#### WHAT IS EXPECTED:
What must be returned is the number of lines in the records holding the word "PhilJay", with no other text.

[SUPPLIED RECORDS — start]

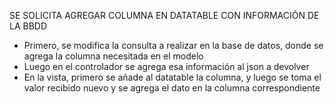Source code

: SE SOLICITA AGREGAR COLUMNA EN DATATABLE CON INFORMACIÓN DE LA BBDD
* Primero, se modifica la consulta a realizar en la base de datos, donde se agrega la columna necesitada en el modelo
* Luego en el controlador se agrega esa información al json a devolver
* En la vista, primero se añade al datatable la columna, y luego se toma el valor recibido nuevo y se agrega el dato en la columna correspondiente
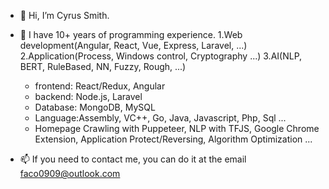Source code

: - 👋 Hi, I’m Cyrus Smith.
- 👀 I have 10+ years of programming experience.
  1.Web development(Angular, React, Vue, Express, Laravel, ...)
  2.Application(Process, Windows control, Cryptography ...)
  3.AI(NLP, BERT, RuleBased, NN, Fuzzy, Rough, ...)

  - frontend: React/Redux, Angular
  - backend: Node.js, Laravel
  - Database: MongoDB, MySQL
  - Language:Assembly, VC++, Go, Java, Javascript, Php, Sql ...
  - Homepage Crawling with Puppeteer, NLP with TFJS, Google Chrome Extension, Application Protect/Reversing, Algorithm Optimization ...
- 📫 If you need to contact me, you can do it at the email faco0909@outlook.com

[SUPPLIED RECORDS — finish]
[SUPPLIED RECORDS — start]

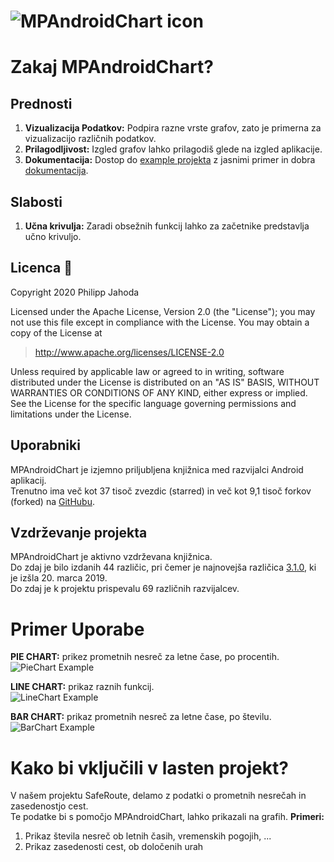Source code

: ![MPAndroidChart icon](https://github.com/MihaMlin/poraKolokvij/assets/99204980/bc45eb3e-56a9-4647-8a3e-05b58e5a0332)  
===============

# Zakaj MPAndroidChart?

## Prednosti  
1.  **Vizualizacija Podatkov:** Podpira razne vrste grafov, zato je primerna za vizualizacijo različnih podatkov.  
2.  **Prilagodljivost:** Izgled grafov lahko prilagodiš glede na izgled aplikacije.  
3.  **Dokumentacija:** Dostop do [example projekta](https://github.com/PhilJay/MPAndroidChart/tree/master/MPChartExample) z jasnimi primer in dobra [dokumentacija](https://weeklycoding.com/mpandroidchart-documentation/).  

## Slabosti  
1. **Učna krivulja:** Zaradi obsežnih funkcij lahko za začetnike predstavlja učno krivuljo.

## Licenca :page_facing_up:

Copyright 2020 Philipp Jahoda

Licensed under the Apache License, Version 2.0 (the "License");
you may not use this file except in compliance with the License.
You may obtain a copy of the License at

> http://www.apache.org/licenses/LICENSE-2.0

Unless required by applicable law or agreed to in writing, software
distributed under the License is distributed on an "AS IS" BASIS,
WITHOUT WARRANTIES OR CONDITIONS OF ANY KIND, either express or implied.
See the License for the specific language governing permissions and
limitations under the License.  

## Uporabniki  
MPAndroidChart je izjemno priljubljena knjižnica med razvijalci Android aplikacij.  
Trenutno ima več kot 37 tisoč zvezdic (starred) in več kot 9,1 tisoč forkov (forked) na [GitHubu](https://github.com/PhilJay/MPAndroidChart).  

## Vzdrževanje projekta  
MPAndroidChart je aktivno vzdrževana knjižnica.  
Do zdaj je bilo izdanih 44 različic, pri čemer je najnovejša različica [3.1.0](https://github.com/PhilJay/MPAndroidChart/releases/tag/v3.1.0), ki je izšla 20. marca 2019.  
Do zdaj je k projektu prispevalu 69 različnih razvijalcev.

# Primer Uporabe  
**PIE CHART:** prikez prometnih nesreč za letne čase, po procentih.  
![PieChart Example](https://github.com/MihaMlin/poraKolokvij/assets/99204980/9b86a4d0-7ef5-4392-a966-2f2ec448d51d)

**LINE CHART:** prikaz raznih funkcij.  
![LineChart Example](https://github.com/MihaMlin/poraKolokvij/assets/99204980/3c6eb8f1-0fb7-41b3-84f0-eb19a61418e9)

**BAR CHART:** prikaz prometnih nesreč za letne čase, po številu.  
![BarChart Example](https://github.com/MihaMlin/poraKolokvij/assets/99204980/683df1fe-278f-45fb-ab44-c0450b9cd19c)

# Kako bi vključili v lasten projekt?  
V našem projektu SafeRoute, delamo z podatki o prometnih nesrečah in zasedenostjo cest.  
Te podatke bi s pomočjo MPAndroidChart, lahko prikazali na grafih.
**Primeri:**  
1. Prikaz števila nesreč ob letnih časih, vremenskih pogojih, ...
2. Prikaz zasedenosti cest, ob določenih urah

[SUPPLIED RECORDS — finish]

#### COMPLETED TASK:
3